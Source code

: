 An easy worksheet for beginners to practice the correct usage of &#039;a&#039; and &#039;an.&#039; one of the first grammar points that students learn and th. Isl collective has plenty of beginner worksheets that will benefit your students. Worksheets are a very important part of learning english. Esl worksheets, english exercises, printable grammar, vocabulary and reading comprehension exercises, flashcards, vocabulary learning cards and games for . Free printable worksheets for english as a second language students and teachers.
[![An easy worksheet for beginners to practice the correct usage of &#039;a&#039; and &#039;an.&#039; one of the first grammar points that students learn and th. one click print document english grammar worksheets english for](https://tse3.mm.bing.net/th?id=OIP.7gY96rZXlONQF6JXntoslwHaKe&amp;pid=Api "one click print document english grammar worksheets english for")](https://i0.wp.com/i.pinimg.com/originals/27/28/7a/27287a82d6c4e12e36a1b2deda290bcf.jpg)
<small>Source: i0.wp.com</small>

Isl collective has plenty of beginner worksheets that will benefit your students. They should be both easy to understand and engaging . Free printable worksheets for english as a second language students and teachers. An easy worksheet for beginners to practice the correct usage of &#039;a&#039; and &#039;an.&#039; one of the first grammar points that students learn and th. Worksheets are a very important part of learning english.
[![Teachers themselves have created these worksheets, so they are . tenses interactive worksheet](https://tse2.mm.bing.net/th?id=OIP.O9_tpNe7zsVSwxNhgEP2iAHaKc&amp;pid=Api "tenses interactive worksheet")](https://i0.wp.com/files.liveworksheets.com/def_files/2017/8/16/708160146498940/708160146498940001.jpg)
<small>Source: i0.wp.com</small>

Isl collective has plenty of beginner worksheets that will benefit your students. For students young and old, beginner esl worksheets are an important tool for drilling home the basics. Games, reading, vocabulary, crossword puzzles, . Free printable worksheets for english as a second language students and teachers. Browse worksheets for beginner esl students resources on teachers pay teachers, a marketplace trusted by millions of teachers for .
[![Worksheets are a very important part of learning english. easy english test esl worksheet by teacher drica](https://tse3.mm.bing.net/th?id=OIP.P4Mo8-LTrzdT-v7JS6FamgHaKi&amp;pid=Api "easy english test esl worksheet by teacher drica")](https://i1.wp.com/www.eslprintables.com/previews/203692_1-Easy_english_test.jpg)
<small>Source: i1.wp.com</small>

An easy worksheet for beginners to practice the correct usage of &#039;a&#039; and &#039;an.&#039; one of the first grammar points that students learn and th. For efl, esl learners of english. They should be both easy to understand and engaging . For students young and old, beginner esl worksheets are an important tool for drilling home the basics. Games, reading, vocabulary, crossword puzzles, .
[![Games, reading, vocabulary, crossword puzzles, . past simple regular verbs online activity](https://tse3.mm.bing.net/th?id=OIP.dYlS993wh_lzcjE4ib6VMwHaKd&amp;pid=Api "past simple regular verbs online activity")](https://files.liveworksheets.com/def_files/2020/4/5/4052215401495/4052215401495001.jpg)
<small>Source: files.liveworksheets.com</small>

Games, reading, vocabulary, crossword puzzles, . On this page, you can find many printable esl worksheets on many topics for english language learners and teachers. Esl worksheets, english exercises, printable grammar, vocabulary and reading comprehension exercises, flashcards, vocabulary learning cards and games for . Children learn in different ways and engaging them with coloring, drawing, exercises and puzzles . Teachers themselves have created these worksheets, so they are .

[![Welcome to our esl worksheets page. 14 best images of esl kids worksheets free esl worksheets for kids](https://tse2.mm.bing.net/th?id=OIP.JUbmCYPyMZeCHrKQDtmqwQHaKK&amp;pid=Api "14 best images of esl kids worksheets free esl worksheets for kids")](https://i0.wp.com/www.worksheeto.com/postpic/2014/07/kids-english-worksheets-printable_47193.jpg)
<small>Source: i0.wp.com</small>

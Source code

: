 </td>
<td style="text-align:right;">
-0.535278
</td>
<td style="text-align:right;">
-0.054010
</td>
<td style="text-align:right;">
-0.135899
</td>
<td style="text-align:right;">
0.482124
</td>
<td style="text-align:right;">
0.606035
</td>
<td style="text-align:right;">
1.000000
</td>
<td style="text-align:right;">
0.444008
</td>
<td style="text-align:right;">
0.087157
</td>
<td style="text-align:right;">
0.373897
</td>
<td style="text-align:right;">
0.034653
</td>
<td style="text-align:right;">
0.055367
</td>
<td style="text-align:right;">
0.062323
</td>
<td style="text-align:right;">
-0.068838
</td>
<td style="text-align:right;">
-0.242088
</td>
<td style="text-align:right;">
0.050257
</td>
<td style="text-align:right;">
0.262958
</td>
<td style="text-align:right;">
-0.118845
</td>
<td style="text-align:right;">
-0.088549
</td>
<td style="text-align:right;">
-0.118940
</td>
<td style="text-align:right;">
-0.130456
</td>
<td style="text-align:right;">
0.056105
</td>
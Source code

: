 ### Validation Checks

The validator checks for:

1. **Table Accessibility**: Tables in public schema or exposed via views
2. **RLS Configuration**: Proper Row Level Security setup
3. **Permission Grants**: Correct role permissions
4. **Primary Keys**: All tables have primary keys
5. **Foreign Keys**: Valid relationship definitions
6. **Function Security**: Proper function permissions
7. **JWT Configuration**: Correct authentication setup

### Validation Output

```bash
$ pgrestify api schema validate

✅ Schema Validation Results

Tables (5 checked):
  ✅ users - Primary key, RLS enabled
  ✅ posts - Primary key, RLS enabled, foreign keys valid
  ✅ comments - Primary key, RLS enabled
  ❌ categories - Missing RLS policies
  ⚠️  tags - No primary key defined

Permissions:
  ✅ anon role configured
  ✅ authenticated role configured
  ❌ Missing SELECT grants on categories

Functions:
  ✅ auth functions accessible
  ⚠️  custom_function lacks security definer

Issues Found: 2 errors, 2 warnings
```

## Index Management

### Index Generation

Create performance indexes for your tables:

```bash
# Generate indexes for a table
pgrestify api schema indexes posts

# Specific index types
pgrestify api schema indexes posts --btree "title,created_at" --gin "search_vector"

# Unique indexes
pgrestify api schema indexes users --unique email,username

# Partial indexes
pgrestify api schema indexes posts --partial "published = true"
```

_ _ _ _ _

> **Your goal**: Exactly as written, reproduce the whole listing.

> **Answer below**:
Source code

: An easy worksheet for beginners to practice the correct usage of &#039;a&#039; and &#039;an.&#039; one of the first grammar points that students learn and th. Isl collective has plenty of beginner worksheets that will benefit your students. Worksheets are a very important part of learning english. Esl worksheets, english exercises, printable grammar, vocabulary and reading comprehension exercises, flashcards, vocabulary learning cards and games for . Free printable worksheets for english as a second language students and teachers.
[![An easy worksheet for beginners to practice the correct usage of &#039;a&#039; and &#039;an.&#039; one of the first grammar points that students learn and th. one click print document english grammar worksheets english for](https://tse3.mm.bing.net/th?id=OIP.7gY96rZXlONQF6JXntoslwHaKe&amp;pid=Api "one click print document english grammar worksheets english for")](https://i0.wp.com/i.pinimg.com/originals/27/28/7a/27287a82d6c4e12e36a1b2deda290bcf.jpg)
<small>Source: i0.wp.com</small>

Isl collective has plenty of beginner worksheets that will benefit your students. They should be both easy to understand and engaging . Free printable worksheets for english as a second language students and teachers. An easy worksheet for beginners to practice the correct usage of &#039;a&#039; and &#039;an.&#039; one of the first grammar points that students learn and th. Worksheets are a very important part of learning english.
[![Teachers themselves have created these worksheets, so they are . tenses interactive worksheet](https://tse2.mm.bing.net/th?id=OIP.O9_tpNe7zsVSwxNhgEP2iAHaKc&amp;pid=Api "tenses interactive worksheet")](https://i0.wp.com/files.liveworksheets.com/def_files/2017/8/16/708160146498940/708160146498940001.jpg)
<small>Source: i0.wp.com</small>

Isl collective has plenty of beginner worksheets that will benefit your students. For students young and old, beginner esl worksheets are an important tool for drilling home the basics. Games, reading, vocabulary, crossword puzzles, . Free printable worksheets for english as a second language students and teachers. Browse worksheets for beginner esl students resources on teachers pay teachers, a marketplace trusted by millions of teachers for .
[![Worksheets are a very important part of learning english. easy english test esl worksheet by teacher drica](https://tse3.mm.bing.net/th?id=OIP.P4Mo8-LTrzdT-v7JS6FamgHaKi&amp;pid=Api "easy english test esl worksheet by teacher drica")](https://i1.wp.com/www.eslprintables.com/previews/203692_1-Easy_english_test.jpg)
<small>Source: i1.wp.com</small>

An easy worksheet for beginners to practice the correct usage of &#039;a&#039; and &#039;an.&#039; one of the first grammar points that students learn and th. For efl, esl learners of english. They should be both easy to understand and engaging . For students young and old, beginner esl worksheets are an important tool for drilling home the basics. Games, reading, vocabulary, crossword puzzles, .
[![Games, reading, vocabulary, crossword puzzles, . past simple regular verbs online activity](https://tse3.mm.bing.net/th?id=OIP.dYlS993wh_lzcjE4ib6VMwHaKd&amp;pid=Api "past simple regular verbs online activity")](https://files.liveworksheets.com/def_files/2020/4/5/4052215401495/4052215401495001.jpg)
<small>Source: files.liveworksheets.com</small>

Games, reading, vocabulary, crossword puzzles, . On this page, you can find many printable esl worksheets on many topics for english language learners and teachers. Esl worksheets, english exercises, printable grammar, vocabulary and reading comprehension exercises, flashcards, vocabulary learning cards and games for . Children learn in different ways and engaging them with coloring, drawing, exercises and puzzles . Teachers themselves have created these worksheets, so they are .

[![Welcome to our esl worksheets page. 14 best images of esl kids worksheets free esl worksheets for kids](https://tse2.mm.bing.net/th?id=OIP.JUbmCYPyMZeCHrKQDtmqwQHaKK&amp;pid=Api "14 best images of esl kids worksheets free esl worksheets for kids")](https://i0.wp.com/www.worksheeto.com/postpic/2014/07/kids-english-worksheets-printable_47193.jpg)
<small>Source: i0.wp.com</small>

Source code

: </td>
<td style="text-align:right;">
-0.535278
</td>
<td style="text-align:right;">
-0.054010
</td>
<td style="text-align:right;">
-0.135899
</td>
<td style="text-align:right;">
0.482124
</td>
<td style="text-align:right;">
0.606035
</td>
<td style="text-align:right;">
1.000000
</td>
<td style="text-align:right;">
0.444008
</td>
<td style="text-align:right;">
0.087157
</td>
<td style="text-align:right;">
0.373897
</td>
<td style="text-align:right;">
0.034653
</td>
<td style="text-align:right;">
0.055367
</td>
<td style="text-align:right;">
0.062323
</td>
<td style="text-align:right;">
-0.068838
</td>
<td style="text-align:right;">
-0.242088
</td>
<td style="text-align:right;">
0.050257
</td>
<td style="text-align:right;">
0.262958
</td>
<td style="text-align:right;">
-0.118845
</td>
<td style="text-align:right;">
-0.088549
</td>
<td style="text-align:right;">
-0.118940
</td>
<td style="text-align:right;">
-0.130456
</td>
<td style="text-align:right;">
0.056105
</td>
Source code

: ### Validation Checks

The validator checks for:

1. **Table Accessibility**: Tables in public schema or exposed via views
2. **RLS Configuration**: Proper Row Level Security setup
3. **Permission Grants**: Correct role permissions
4. **Primary Keys**: All tables have primary keys
5. **Foreign Keys**: Valid relationship definitions
6. **Function Security**: Proper function permissions
7. **JWT Configuration**: Correct authentication setup

### Validation Output

```bash
$ pgrestify api schema validate

✅ Schema Validation Results

Tables (5 checked):
  ✅ users - Primary key, RLS enabled
  ✅ posts - Primary key, RLS enabled, foreign keys valid
  ✅ comments - Primary key, RLS enabled
  ❌ categories - Missing RLS policies
  ⚠️  tags - No primary key defined

Permissions:
  ✅ anon role configured
  ✅ authenticated role configured
  ❌ Missing SELECT grants on categories

Functions:
  ✅ auth functions accessible
  ⚠️  custom_function lacks security definer

Issues Found: 2 errors, 2 warnings
```

## Index Management

### Index Generation

Create performance indexes for your tables:

```bash
# Generate indexes for a table
pgrestify api schema indexes posts

# Specific index types
pgrestify api schema indexes posts --btree "title,created_at" --gin "search_vector"

# Unique indexes
pgrestify api schema indexes users --unique email,username

# Partial indexes
pgrestify api schema indexes posts --partial "published = true"
```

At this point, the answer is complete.